This is a terrible analysis for multiple reasons.
First off, I question how useful it is to create a dichotomy between "state" and "market", assuming that market actors don't exist within an overall social context (which includes the state or government, and several other aspects of the state apparatus). With that, is focusing on producers' relationship to the government really the most useful means of deciphering who fits what class? If you do, you are literally arguing that a CEO who has a good amount of workers producing value for him but who benefits little from the government is the exact same "class" has any of his workers. We understand that a boss has far more power in the relationship than the employees do; hell, even if employees aren't "forced" to work for that boss, the boss still has the final say in what goes on in his workplace. As well, the way libertarians understand power and coercion is highly lacking.

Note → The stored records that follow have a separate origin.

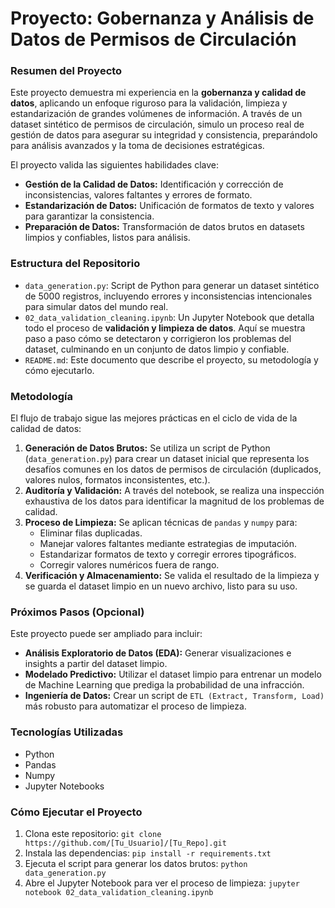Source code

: # Proyecto: Gobernanza y Análisis de Datos de Permisos de Circulación

### Resumen del Proyecto

Este proyecto demuestra mi experiencia en la **gobernanza y calidad de datos**, aplicando un enfoque riguroso para la validación, limpieza y estandarización de grandes volúmenes de información. A través de un dataset sintético de permisos de circulación, simulo un proceso real de gestión de datos para asegurar su integridad y consistencia, preparándolo para análisis avanzados y la toma de decisiones estratégicas.

El proyecto valida las siguientes habilidades clave:
* **Gestión de la Calidad de Datos:** Identificación y corrección de inconsistencias, valores faltantes y errores de formato.
* **Estandarización de Datos:** Unificación de formatos de texto y valores para garantizar la consistencia.
* **Preparación de Datos:** Transformación de datos brutos en datasets limpios y confiables, listos para análisis.

### Estructura del Repositorio

* `data_generation.py`: Script de Python para generar un dataset sintético de 5000 registros, incluyendo errores y inconsistencias intencionales para simular datos del mundo real.
* `02_data_validation_cleaning.ipynb`: Un Jupyter Notebook que detalla todo el proceso de **validación y limpieza de datos**. Aquí se muestra paso a paso cómo se detectaron y corrigieron los problemas del dataset, culminando en un conjunto de datos limpio y confiable.
* `README.md`: Este documento que describe el proyecto, su metodología y cómo ejecutarlo.

### Metodología

El flujo de trabajo sigue las mejores prácticas en el ciclo de vida de la calidad de datos:

1.  **Generación de Datos Brutos:** Se utiliza un script de Python (`data_generation.py`) para crear un dataset inicial que representa los desafíos comunes en los datos de permisos de circulación (duplicados, valores nulos, formatos inconsistentes, etc.).
2.  **Auditoría y Validación:** A través del notebook, se realiza una inspección exhaustiva de los datos para identificar la magnitud de los problemas de calidad.
3.  **Proceso de Limpieza:** Se aplican técnicas de `pandas` y `numpy` para:
    * Eliminar filas duplicadas.
    * Manejar valores faltantes mediante estrategias de imputación.
    * Estandarizar formatos de texto y corregir errores tipográficos.
    * Corregir valores numéricos fuera de rango.
4.  **Verificación y Almacenamiento:** Se valida el resultado de la limpieza y se guarda el dataset limpio en un nuevo archivo, listo para su uso.

### Próximos Pasos (Opcional)

Este proyecto puede ser ampliado para incluir:
* **Análisis Exploratorio de Datos (EDA):** Generar visualizaciones e insights a partir del dataset limpio.
* **Modelado Predictivo:** Utilizar el dataset limpio para entrenar un modelo de Machine Learning que prediga la probabilidad de una infracción.
* **Ingeniería de Datos:** Crear un script de `ETL (Extract, Transform, Load)` más robusto para automatizar el proceso de limpieza.

### Tecnologías Utilizadas

* Python
* Pandas
* Numpy
* Jupyter Notebooks

### Cómo Ejecutar el Proyecto

1.  Clona este repositorio:
    `git clone https://github.com/[Tu_Usuario]/[Tu_Repo].git`
2.  Instala las dependencias:
    `pip install -r requirements.txt`
3.  Ejecuta el script para generar los datos brutos:
    `python data_generation.py`
4.  Abre el Jupyter Notebook para ver el proceso de limpieza:
    `jupyter notebook 02_data_validation_cleaning.ipynb`

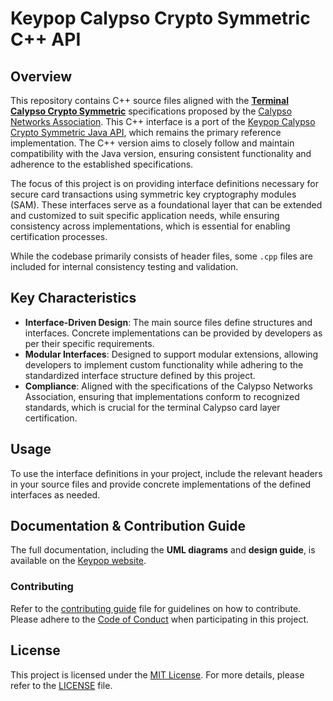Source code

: # Keypop Calypso Crypto Symmetric C++ API
## Overview
This repository contains C++ source files aligned with the 
[**Terminal Calypso Crypto Symmetric**](https://terminal-api.calypsonet.org/specifications/calypso-layer/calypso-symmetric-crypto-api/) 
specifications proposed by the [Calypso Networks Association](https://www.calypsonet.org). This C++
interface is a port of the 
[Keypop Calypso Crypto Symmetric Java API](https://github.com/eclipse-keypop/keypop-calypso-crypto-symmetric-java-api), 
which remains the primary reference implementation. The C++ version aims to closely follow and maintain compatibility 
with the Java version, ensuring consistent functionality and adherence to the established specifications.

The focus of this project is on providing interface definitions necessary for secure card transactions using symmetric
key cryptography modules (SAM). These interfaces serve as a foundational layer that can be extended and customized to suit
specific application needs, while ensuring consistency across implementations, which is essential for enabling
certification processes.

While the codebase primarily consists of header files, some `.cpp` files are included for internal consistency testing
and validation.

## Key Characteristics
- **Interface-Driven Design**: The main source files define structures and interfaces. Concrete implementations can be
  provided by developers as per their specific requirements.
- **Modular Interfaces**: Designed to support modular extensions, allowing developers to implement custom functionality
  while adhering to the standardized interface structure defined by this project.
- **Compliance**: Aligned with the specifications of the Calypso Networks Association, ensuring that implementations
  conform to recognized standards, which is crucial for the terminal Calypso card layer certification.

## Usage
To use the interface definitions in your project, include the relevant headers in your source files and provide concrete
implementations of the defined interfaces as needed.

## Documentation & Contribution Guide
The full documentation, including the **UML diagrams** and **design guide**, is available on
the [Keypop website](https://keypop.org/apis/calypso-layer/calypso-symmetric-crypto-api/).

### Contributing
Refer to the [contributing guide](https://keypop.org/community/contributing/) file for guidelines on how to contribute.
Please adhere to the [Code of Conduct](CODE_OF_CONDUCT.md) when participating in this project.

## License
This project is licensed under the [MIT License](LICENSE). For more details, please refer to the [LICENSE](LICENSE)
file.
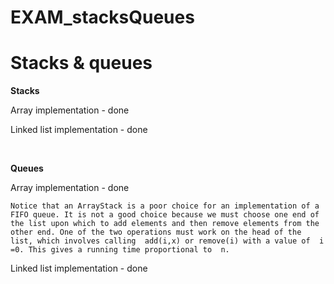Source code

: # EXAM_stacksQueues

<h1>Stacks & queues</h1>

<b>Stacks</b>
<p>Array implementation - done</p> 
<p>Linked list implementation - done</p>

<br>

<b>Queues</b>
<p>Array implementation - done</p>
<pre><code>Notice that an ArrayStack is a poor choice for an implementation of a FIFO queue. It is not a good choice because we must choose one end of the list upon which to add elements and then remove elements from the other end. One of the two operations must work on the head of the list, which involves calling  add(i,x) or remove(i) with a value of  i =0. This gives a running time proportional to  n.</pre></code>
<p>Linked list implementation - done</p>
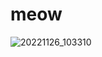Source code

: # meow

![20221126_103310](https://github.com/Nyan96/nyan96.github.io/assets/17693335/b199d86e-ad5f-4541-8d07-064e48c656d5)
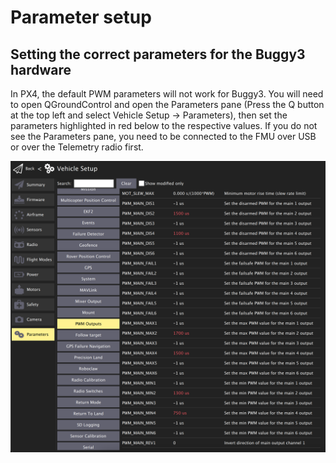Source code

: # Parameter setup

## Setting the correct parameters for the Buggy3 hardware

In PX4, the default PWM parameters will not work for Buggy3. You will need to open QGroundControl and open the Parameters pane (Press the Q button at the top left and select Vehicle Setup -> Parameters), then set the parameters highlighted in red below to the respective values. If you do not see the Parameters pane, you need to be connected to the FMU over USB or over the Telemetry radio first.

![PWM parameters](<../.gitbook/assets/image (49) (1).png>)
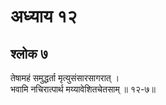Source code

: # अध्याय १२

## श्लोक ७

तेषामहं समुद्धर्ता मृत्युसंसारसागरात् ।<br>भवामि नचिरात्पार्थ मय्यावेशितचेतसाम् ॥ १२-७॥<br><br>

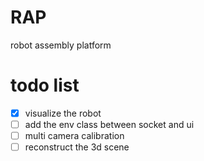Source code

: # RAP
robot assembly platform

# todo list

- [x] visualize the robot
- [ ] add the env class between socket and ui
- [ ] multi camera calibration
- [ ] reconstruct the 3d  scene
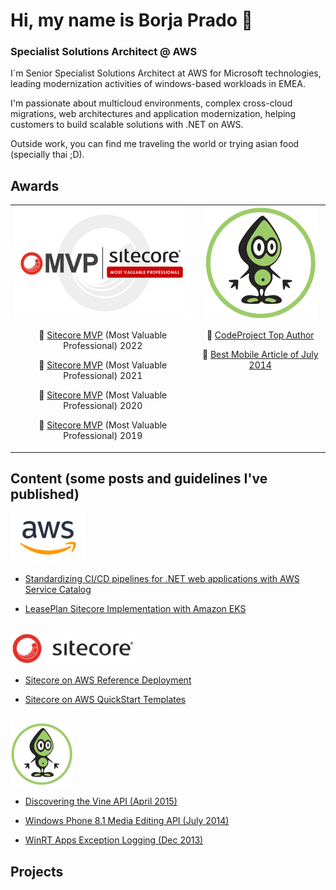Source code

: # Hi, my name is Borja Prado 👋
### Specialist Solutions Architect @ AWS

I´m Senior Specialist Solutions Architect at AWS for Microsoft technologies, leading modernization activities of windows-based workloads in EMEA.  

I'm passionate about multicloud environments, complex cross-cloud migrations, web architectures and application modernization, helping customers to build scalable solutions with .NET on AWS. 

Outside work, you can find me traveling the world or trying asian food (specially thai ;D).

## Awards
<table><tr align="center">
<td valign="top"> <img src="./img/mvp-sitecore.jpeg" height="180"/>
        
👥 [Sitecore MVP](https://mvp.sitecore.com/Directory?q=borja%20prado&fc_Year=2022) (Most Valuable Professional) 2022

👥 [Sitecore MVP](https://mvp.sitecore.com/Directory?q=borja%20prado&fc_Year=2021) (Most Valuable Professional) 2021

👥 [Sitecore MVP](https://mvp.sitecore.com/Directory?q=borja%20prado&fc_Year=2020) (Most Valuable Professional) 2020

👥 [Sitecore MVP](https://mvp.sitecore.com/Directory?q=borja%20prado&fc_Year=2019) (Most Valuable Professional) 2019
</td>
<td valign="top"> <img src="./img/codeproject-logo.png" height="180"/>
      
👥 [CodeProject Top Author](https://www.codeproject.com/script/Membership/View.aspx?mid=8606340)

👥 [Best Mobile Article of July 2014](https://www.codeproject.com/Competitions/750/Best-Mobile-Article-of-July-2014)
</td>
</tr>
</table>

## Content (some posts and guidelines I've published)
<img src="./img/aws.png" height="80"/>

- [Standardizing CI/CD pipelines for .NET web applications with AWS Service Catalog](https://aws.amazon.com/blogs/devops/standardizing-cicd-pipelines-net-web-applications-aws-service-catalog/)

- [LeasePlan Sitecore Implementation with Amazon EKS](https://aws.amazon.com/blogs/architecture/leaseplan-sitecore-implementation-with-amazon-eks/)

##
<img src="./img/sitecore-logo.png" height="50"/>

- [Sitecore on AWS Reference Deployment](https://aws.amazon.com/solutions/partners/sitecore-xp)

- [Sitecore on AWS QuickStart Templates](https://github.com/aws-ia/cfn-ps-aws-ec2-sitecore-xp)

##
<img src="./img/codeproject-logo.png" height="100"/>

- [Discovering the Vine API (April 2015)](http://www.codeproject.com/Articles/893709/Discovering-the-Vine-API)

- [Windows Phone 8.1 Media Editing API (July 2014)](http://www.codeproject.com/Articles/795003/Windows-Phone-Media-Editing-API)

- [WinRT Apps Exception Logging (Dec 2013)](http://www.codeproject.com/Articles/690019/WinRT-Apps-Exception-Logging)


## Projects

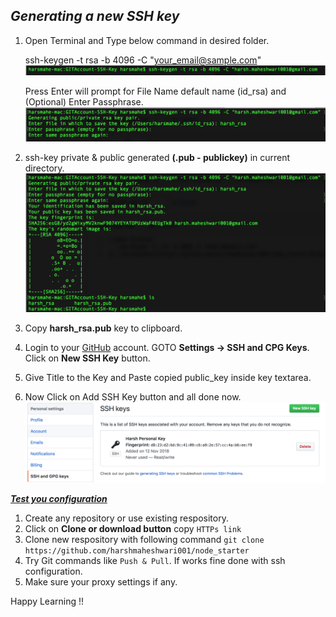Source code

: 
***<h2>Generating a new SSH key</h2>***

1. Open Terminal and Type below command in desired folder.

   ssh-keygen -t rsa -b 4096 -C "your_email@sample.com"
   ![ScreenShot](https://github.com/harshmaheshwari001/git/blob/master/1.png)

   Press Enter will prompt for File Name default name (id_rsa) and (Optional) Enter Passphrase.
   ![ScreenShot](https://github.com/harshmaheshwari001/git/blob/master/2.png)

2. ssh-key private & public generated **(.pub - publickey)** in current directory. 
   ![ScreenShot](https://github.com/harshmaheshwari001/git/blob/master/3.png)

3. Copy **harsh_rsa.pub** key to clipboard.
4. Login to your [GitHub](https://github.com/) account. GOTO **Settings -> SSH and CPG Keys**. 
   Click on **New SSH Key** button. 

5. Give Title to the Key and Paste copied public_key inside key textarea.
6. Now Click on Add SSH Key button and all done now.
   ![ScreenShot](https://github.com/harshmaheshwari001/git/blob/master/4.png)

***<u>Test you configuration</u>***
1. Create any repository or use existing respository.
2. Click on **Clone or download button** copy `HTTPs link`
3. Clone new respository with following command
    `git clone https://github.com/harshmaheshwari001/node_starter`
4. Try Git commands like `Push & Pull`. If works fine done with ssh configuration.
5. Make sure your proxy settings if any.

Happy Learning !!
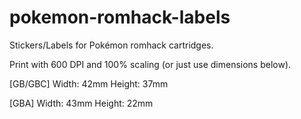 # pokemon-romhack-labels
Stickers/Labels for Pokémon romhack cartridges.

Print with 600 DPI and 100% scaling (or just use dimensions below).

[GB/GBC]
Width: 42mm
Height: 37mm

[GBA]
Width: 43mm
Height: 22mm
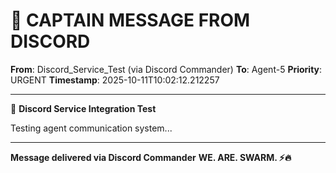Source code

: # 🚨 CAPTAIN MESSAGE FROM DISCORD

**From**: Discord_Service_Test (via Discord Commander)
**To**: Agent-5
**Priority**: URGENT
**Timestamp**: 2025-10-11T10:02:12.212257

---

🧪 **Discord Service Integration Test**

Testing agent communication system...

---

**Message delivered via Discord Commander**
**WE. ARE. SWARM. ⚡️🔥**
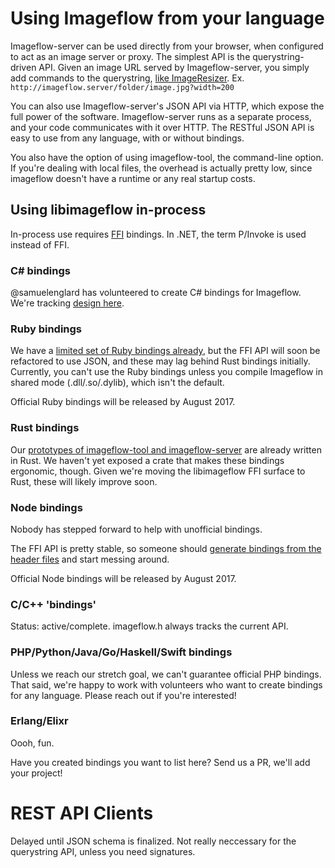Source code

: # Using Imageflow from your language

Imageflow-server can be used directly from your browser, when configured to act as an image server or proxy.
The simplest API is the querystring-driven API. Given an image URL served by Imageflow-server, you simply add commands to the querystring, [like ImageResizer](http://imageresizing.net/docs/v4/docs/basics). Ex. `http://imageflow.server/folder/image.jpg?width=200`

You can also use Imageflow-server's JSON API via HTTP, which expose the full power of the software. Imageflow-server runs as a separate process, and your code communicates with it over HTTP. The RESTful JSON API is easy to use from any language, with or without bindings.

You also have the option of using imageflow-tool, the command-line option. If you're dealing with local files, the overhead is actually pretty low, since imageflow doesn't have a runtime or any real startup costs.

## Using libimageflow in-process

In-process use requires [FFI](https://en.wikipedia.org/wiki/Foreign_function_interface) bindings. In .NET, the term P/Invoke is used instead of FFI.


### C# bindings

@samuelenglard has volunteered to create C# bindings for Imageflow. We're tracking [design here](https://github.com/imazen/imageflow/issues/67).

### Ruby bindings

We have a [limited set of Ruby bindings already](https://github.com/imazen/imageflow/tree/master/bindings/ruby), but the FFI API will soon be refactored to use JSON, and these may lag behind Rust bindings initially.
Currently, you can't use the Ruby bindings unless you compile Imageflow in shared mode (.dll/.so/.dylib), which isn't the default. 

Official Ruby bindings will be released by August 2017. 

### Rust bindings

Our [prototypes of imageflow-tool and imageflow-server](https://github.com/imazen/imageflow/tree/master/wrappers/server) are already written in Rust. We haven't yet exposed a crate that makes these bindings ergonomic, though.
Given we're moving the libimageflow FFI surface to Rust, these will likely improve soon.


### Node bindings

Nobody has stepped forward to help with unofficial bindings. 

The FFI API is pretty stable, so someone should [generate bindings from the header files](https://github.com/tjfontaine/node-ffi-generate) and start messing around. 

Official Node bindings will be released by August 2017. 


### C/C++ 'bindings'

Status: active/complete. imageflow.h always tracks the current API. 

### PHP/Python/Java/Go/Haskell/Swift bindings

Unless we reach our stretch goal, we can't guarantee official PHP bindings. That said, we're happy to work with volunteers who want to create bindings for any language. Please reach out if you're interested!

### Erlang/Elixr

Oooh, fun.

Have you created bindings you want to list here? Send us a PR, we'll add your project!

# REST API Clients 

Delayed until JSON schema is finalized. Not really neccessary for the querystring API, unless you need signatures.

Most "force" happens on an ideological level (think Foucault) more so than it happens from "the stick"; as long as individuals live and practice hierarchical and coercive relationships, they will ultimately be conditioned into continuing the systematic presence of those relationships. (Perhaps, if you libertarians decide you're now into postmodernism/post-structuralism, you'll want to read the works of Foucault's big evil commie teacher Althusser, who wrote about this stuff; he was heavily influenced by Gramsci.)
Now, as far as agorism is concerned, it seems absolutely useless to make the distinction between :non-state capitalist" and "state capitalist". Which producers' firms exist outside the state apparatus? When we look at relationships, we understand that a "black market" wouldn't exist without a "white market", would it not? So, aren't black/gray market producers (agorists) initially benefiting from the state as well?
I'll come back and write more later on.